● Task to complete: Could you please return each line of the data that has the word "team"?

● Records shown:
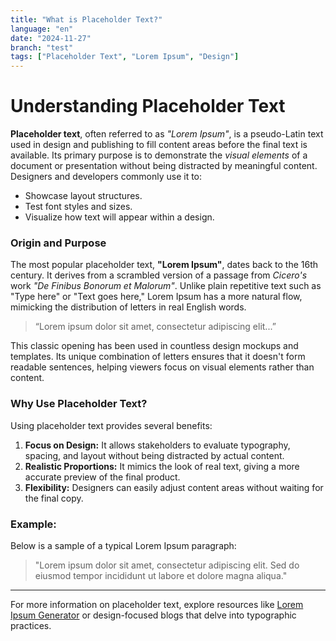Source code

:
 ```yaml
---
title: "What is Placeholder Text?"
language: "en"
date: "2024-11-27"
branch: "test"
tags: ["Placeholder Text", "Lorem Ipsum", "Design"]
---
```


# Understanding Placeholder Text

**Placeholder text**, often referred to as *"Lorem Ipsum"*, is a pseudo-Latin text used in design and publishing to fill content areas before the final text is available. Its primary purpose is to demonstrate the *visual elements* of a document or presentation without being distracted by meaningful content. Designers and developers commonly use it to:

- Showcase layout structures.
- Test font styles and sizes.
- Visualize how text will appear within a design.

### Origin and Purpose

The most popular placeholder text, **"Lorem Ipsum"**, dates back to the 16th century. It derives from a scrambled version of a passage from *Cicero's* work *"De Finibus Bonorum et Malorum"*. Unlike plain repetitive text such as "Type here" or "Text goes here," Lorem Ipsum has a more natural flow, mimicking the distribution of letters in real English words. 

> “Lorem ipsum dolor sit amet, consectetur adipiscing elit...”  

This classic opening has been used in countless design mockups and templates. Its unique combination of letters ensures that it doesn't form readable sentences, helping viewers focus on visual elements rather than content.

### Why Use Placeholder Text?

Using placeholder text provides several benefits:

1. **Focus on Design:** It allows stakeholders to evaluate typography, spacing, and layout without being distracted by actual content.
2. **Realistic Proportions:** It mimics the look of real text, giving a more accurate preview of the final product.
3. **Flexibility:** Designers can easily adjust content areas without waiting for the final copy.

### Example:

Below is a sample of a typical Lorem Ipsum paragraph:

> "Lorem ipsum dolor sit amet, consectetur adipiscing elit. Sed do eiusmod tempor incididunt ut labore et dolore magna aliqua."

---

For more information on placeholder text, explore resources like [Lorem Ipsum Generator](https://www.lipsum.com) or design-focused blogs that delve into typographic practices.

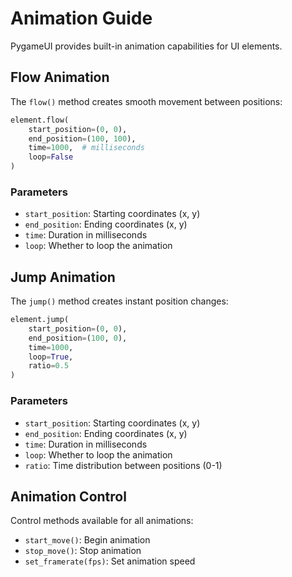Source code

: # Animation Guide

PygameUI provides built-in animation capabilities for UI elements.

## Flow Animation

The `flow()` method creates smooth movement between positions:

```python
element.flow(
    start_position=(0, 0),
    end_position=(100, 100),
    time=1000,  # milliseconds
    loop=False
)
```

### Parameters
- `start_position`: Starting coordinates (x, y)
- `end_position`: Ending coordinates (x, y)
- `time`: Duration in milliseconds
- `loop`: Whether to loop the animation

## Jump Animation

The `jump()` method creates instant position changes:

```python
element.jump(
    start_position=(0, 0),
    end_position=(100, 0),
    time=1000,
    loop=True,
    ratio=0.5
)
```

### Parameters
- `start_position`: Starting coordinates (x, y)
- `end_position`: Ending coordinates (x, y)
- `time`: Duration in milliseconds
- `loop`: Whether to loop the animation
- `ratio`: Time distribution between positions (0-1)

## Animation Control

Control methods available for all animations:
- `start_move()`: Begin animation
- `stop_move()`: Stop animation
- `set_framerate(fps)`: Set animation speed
==
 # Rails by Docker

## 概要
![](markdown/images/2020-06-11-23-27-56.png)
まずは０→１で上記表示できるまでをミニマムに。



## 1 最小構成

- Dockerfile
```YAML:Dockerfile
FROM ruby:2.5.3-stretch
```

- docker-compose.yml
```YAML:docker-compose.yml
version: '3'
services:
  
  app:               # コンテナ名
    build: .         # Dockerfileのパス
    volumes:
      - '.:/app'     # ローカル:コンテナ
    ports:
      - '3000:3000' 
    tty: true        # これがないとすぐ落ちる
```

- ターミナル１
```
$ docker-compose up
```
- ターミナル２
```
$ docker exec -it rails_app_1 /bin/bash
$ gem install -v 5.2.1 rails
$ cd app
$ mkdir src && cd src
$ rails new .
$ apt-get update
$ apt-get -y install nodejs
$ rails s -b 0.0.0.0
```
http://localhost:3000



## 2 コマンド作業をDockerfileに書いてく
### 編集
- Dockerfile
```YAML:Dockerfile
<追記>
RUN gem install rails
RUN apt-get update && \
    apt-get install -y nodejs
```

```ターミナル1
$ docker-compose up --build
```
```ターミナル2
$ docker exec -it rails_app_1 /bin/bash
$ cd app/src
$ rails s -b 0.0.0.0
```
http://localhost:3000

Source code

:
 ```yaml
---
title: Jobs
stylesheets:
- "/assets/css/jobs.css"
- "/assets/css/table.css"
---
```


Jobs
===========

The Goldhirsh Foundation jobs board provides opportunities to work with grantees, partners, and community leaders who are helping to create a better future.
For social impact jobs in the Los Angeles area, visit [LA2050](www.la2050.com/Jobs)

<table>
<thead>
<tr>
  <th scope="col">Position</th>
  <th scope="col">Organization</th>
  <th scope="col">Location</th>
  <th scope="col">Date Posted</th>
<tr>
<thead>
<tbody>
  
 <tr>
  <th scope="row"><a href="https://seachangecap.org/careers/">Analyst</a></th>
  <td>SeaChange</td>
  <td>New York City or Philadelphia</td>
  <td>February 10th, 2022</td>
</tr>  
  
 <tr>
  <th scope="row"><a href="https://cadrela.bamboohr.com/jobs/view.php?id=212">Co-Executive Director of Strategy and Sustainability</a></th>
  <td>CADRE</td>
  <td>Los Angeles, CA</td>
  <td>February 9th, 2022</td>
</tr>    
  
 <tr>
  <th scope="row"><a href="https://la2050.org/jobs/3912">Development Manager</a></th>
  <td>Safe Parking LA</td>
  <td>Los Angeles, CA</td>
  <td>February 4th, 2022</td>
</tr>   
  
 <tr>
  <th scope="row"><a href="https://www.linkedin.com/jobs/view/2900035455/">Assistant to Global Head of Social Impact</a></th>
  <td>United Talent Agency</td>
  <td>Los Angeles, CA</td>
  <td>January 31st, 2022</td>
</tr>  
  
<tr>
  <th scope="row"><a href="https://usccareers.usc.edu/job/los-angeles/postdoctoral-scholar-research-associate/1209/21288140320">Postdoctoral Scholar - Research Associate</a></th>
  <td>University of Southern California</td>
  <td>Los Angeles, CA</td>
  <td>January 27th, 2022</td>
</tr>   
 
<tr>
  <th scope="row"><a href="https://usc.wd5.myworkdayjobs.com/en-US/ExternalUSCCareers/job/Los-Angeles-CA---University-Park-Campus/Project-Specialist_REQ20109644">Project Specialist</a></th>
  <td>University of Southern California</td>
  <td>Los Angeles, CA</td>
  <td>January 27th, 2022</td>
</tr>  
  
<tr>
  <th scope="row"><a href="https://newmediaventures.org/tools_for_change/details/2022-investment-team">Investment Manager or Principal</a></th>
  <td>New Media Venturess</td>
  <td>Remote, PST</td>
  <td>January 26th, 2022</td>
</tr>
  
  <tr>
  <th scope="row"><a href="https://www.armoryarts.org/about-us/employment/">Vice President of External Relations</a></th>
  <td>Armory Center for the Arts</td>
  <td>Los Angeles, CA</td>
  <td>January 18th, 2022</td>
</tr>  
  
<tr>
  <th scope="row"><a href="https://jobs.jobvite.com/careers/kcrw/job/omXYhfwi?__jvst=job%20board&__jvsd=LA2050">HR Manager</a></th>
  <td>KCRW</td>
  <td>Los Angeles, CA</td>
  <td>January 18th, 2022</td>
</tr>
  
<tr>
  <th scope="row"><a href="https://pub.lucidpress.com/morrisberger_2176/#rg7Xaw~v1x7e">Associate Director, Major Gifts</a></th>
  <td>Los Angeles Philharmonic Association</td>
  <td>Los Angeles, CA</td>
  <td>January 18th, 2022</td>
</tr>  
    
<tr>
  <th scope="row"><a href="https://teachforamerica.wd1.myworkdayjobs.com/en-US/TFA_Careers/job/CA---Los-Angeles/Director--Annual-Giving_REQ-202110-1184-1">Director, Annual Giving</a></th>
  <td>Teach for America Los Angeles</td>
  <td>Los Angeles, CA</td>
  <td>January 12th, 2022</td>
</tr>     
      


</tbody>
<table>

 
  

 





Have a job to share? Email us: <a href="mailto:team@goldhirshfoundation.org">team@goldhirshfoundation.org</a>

● Output for this exercise:
  <th scope="row"><a href="https://newmediaventures.org/tools_for_change/details/2022-investment-team">Investment Manager or Principal</a></th>
Have a job to share? Email us: <a href="mailto:team@goldhirshfoundation.org">team@goldhirshfoundation.org</a>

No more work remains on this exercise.